Sonun Başlangıcı

85 10 0
                                    



Bugün benim okuldaki ilk günüm diye annemle babamın yatağında sanki çocukmuş gibi zıplıyordum. Bu sırda gözlerimden mutluluk yaşları akıyordu. Ah en kötü huyum her şeye ağlamamdı ama babam her zaman "ne şanslısın ağlayabildiğine göre yaşıyorsun" derdi, ben de ağlarken "oley be bugünde hayattayım" diye dalga geçerdim. Bu güzel anıların içinde beni yatağın içinde kendine çekip annemle arasına aldı. Biraz buruktu biliyorum ama heyecanlı bir şekilde söylemeye çalıştı:

-Nereyi kazandın?

Ellerini tutup ARTkalan Sanat Okul'u dediğimde bu sefer gözleri ışıldadı. Bir umut ilk tercihim olan okulu kazanmıştım. Biraz zor görünse de olmuştu ve bana mektup yollamışlardı ders puanlarımın yeterli olmadığını ama yaptığım gönüllülük esaslı çalışmalarımın –ki harika şarkı söylediğimi nazikçe dile getirmişler ve içinde yer aldığım projelerin –açtığım sergiler- bunlarında çok etkili olduğunu söylemişlerdi. Bunu sesli bir şekilde okuduğumda annem saçlarıma gömülmüş sessizce ağlıyordu. Genlerimi kimden aldığım belliydi.. Güzelliğimi de ondan almıştım. Sadece onun saçları benden koyuydu ama yüzünü ortaya çıkarıyordu ben ise kahve tonlarıyla sarı karışım olan saçlı ve kahverengi gözlü, güzel sayılan bir kızdım. Şimdi ise bu kız istediği üniversiteyi kazanmış ve artık bunu kutlayabilirdi.
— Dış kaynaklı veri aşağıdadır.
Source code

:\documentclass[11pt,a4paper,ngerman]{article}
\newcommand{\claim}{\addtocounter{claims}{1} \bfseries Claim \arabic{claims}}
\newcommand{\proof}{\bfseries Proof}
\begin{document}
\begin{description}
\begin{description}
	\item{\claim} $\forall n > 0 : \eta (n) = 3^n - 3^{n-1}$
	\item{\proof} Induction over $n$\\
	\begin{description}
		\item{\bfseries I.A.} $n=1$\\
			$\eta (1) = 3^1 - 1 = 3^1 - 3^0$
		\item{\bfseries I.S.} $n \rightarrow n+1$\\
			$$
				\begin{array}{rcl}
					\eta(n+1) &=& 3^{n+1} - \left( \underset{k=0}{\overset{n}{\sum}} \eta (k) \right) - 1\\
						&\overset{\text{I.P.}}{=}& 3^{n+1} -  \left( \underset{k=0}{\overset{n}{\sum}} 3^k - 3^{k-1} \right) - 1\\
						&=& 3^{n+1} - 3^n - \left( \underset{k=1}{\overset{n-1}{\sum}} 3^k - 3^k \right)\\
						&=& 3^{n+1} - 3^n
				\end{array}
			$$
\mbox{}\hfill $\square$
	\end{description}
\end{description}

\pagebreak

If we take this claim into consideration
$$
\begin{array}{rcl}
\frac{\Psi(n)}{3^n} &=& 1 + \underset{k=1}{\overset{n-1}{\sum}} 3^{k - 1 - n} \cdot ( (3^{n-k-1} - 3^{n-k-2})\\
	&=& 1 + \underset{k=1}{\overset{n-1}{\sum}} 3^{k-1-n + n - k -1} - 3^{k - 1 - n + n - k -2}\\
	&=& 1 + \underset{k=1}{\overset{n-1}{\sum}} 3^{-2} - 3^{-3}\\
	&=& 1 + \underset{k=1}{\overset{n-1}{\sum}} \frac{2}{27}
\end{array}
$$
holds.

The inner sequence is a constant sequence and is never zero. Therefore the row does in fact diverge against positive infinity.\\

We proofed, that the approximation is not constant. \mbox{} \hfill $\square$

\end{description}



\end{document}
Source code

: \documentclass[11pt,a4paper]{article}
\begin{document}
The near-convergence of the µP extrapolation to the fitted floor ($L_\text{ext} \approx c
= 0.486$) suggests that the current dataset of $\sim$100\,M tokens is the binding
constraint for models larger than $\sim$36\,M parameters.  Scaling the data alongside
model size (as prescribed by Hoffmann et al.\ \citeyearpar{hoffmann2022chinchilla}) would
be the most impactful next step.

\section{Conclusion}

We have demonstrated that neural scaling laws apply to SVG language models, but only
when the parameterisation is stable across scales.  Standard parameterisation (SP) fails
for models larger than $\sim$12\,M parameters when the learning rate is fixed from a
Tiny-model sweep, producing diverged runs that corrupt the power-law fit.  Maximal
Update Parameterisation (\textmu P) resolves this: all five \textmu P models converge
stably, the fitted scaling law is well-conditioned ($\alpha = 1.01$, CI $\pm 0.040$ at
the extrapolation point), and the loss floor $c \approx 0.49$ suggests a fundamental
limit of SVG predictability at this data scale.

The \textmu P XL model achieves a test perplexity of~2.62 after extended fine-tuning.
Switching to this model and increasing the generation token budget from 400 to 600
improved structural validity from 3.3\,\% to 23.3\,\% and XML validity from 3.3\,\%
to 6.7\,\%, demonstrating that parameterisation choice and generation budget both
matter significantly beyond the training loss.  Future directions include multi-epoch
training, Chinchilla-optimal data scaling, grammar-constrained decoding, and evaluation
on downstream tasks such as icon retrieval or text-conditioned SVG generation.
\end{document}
Kahvaltı sofrasına oturduğumuzda tabletten okulu inceliyordum. Babam dayanamayıp tableti elimden aldığında "gerçeğine gidiyorsun zaten bırak şunu" dedi.

-Nasıl ya bugün mü gidiyoruz?

-Evet.

-Hemen bugün... Olamaz hazır değilim ki saçım çok kötü alışveriş yapmam gerek hem x ve y'yle vedalaşmadım daha... diye söylenirken kahkaha attılar.

Annem sarılırken "bugün sadece kayıtlara gidiyoruz biliyorsun baban haftaya yok" dediğinde iş için gezisinin olduğunu hatırladım.

O ve iş gezileri ünlüydü çünkü çok sık giderdi. Gittiğinde de evimizi huzursuzluk kapsardı sanki her an başımıza bir şey gelecekmiş gibi. Bunları kafamdan atarak hızlıca odama yöneldim. Kapı da sürtünen Ponçik'i iteleyerek içeriye girdim. Ponçik kadar uyuşuk ve hain bir kedi görmedim herhalde. O kadar beyaz ve yumuşak olmasını her zaman sevmişimdir ama genel olarak anlaşamayız. Özellikle de o odamdayken geceleri söylediği şarkıları, ah kedi şarkı söylemez biliyorum ama Ponçik söylüyordu. Yani ne bileyim arada bir sesler duyduğum olmuştu. Bu yüzden psikoloğa gitmiştim hatta. Ama hayal dünyamın ne kadar geniş ve uçsuz bucaksız olduğundan bahsetmişti anneme. Bense onun yalanlarını dinlerken sözde hayal dünyama geri dönmüş ve ofisindeki kuştan onu dinlemiştim.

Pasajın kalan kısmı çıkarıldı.